Not all soccer moms are stupid. Shame on you for assuming that we are all uneducated and respond to your tabloid-styled pseudo-information. Your article is false, dangerous, and insulting. Being blindly anti-drug isn't sexy anymore. All foods are drugs; and most drugs are foods. This one is actually healthy, helpful, and lifesaving due to its unique chemistry. You're crusading against coffee, lady. Kratom is not merely a life-enhancer, but also a deadly addiction cure.

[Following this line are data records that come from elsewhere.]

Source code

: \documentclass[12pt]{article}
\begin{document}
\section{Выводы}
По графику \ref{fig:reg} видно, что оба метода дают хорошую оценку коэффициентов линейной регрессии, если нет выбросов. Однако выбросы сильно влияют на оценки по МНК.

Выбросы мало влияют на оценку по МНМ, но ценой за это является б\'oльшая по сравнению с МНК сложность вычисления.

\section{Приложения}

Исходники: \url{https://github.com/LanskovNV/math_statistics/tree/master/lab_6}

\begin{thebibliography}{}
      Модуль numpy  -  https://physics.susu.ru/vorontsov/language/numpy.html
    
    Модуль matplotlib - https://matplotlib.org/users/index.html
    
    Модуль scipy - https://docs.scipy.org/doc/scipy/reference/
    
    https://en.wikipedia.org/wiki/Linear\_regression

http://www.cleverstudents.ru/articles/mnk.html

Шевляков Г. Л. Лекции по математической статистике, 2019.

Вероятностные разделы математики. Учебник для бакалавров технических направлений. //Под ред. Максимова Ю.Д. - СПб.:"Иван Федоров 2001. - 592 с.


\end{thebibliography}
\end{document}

I think this drug is good if taken in limited amount. Everyone knows it helps for pain relief, energy and to improve mood so one can take it only that much amount which can help him to overcome the problems. But it is also true overdose can cause some serious issues.

https://kratomspot.com/

My 27 year old son began using Kratom 3 years ago and found it helpful in reducing his chronic anxiety. However, last year, he noticed the need to increase the dose. When he tried to lower the dose again, he realized he was addicted to this legal, easily obtainable substance. He detoxed at home with the help of his doctor who remained on call to us. The physical withdrawal symptoms lasted over a week and consisted of muscle jerks, crawling sensations, waves of suicidal thinking, inability to sleep among other things. It has now been two months and the cravings are still intense and he has to actively fight the urge to drive a mile or so and buy more. He questions whether he will ever get past this which has led to feelings of deep depression and helplessness.

I could find negligible info about Kratom and zero information about detoxing from it. Even his doctor had trouble finding information that was helpful. I understand that many people find relief in this substance; my son did initially. But information about its addictive qualities and possible negative side effects needs to needs to be publicized. Then, those who decide to use it will be making an informed decision and parents of teens will know that, while legal, this is not a risk free substance.

I could rant on and on about your take on Kratom, but that wouldn't be very persuasive would it...from personal experience, the one thing I could sortof agree with you is that it should not be used recreationally by children...but for adults it is an amazing alternative to pills, alcohol, IV drugs...it's almost self-regulating in that if you take too much it will make you vomit, and it's effects are fairly mild and long lasting, and it's application is nearly endless...pain, anxiety, addiction recovery...why destroy something without a thorough investigation...the bad experiences I've heard about are so rare, and it is almost universally praised by users...isn't this enough to warrant a serious study, instead of reading a few articles and then dismissing it?

Side effects of Kratom are relatively mild and are never serious. These typically include loss of appetite, upset stomach, mild headache, increased thirst, and drowsiness. Look at the amount of people taking it in high doses and the lack of serious repercussions. It having mild side affect, but any more tremendous good affect, to opiate withdrawal, diabetes cure, mood uplift, anxiety, nausea and many more. For more information: kratomcrazy

now poppy tea is something entirely different...people that abuse it ARE dying...perhaps some of your information has been convoluted with poppy tea...I'm not saying that it doesn't have legitimate uses...but people can and are ODing on it and dying...would love to have you comment on that---compare and contrast Kratom and Poppy tea...the differences are night and day

My mom has chronic pain in the wrist caused by carpal tunnel. She reports the pain from 1-10 a "9", I bought some kratom for her and send it to her, now after taking it she reports her pain a 3!

Kratom gives you a general sense of well being. It can be euphoric yes. But the fact that something out there can deter us from real bad opiate drugs is bad, is beyond me. Seems like kratom is safer competition to real hard opioids. Whoever is upset about kratom are drug pushers who hate competition. Its a shame this article is published in psychology today and shame to the person who wrote it.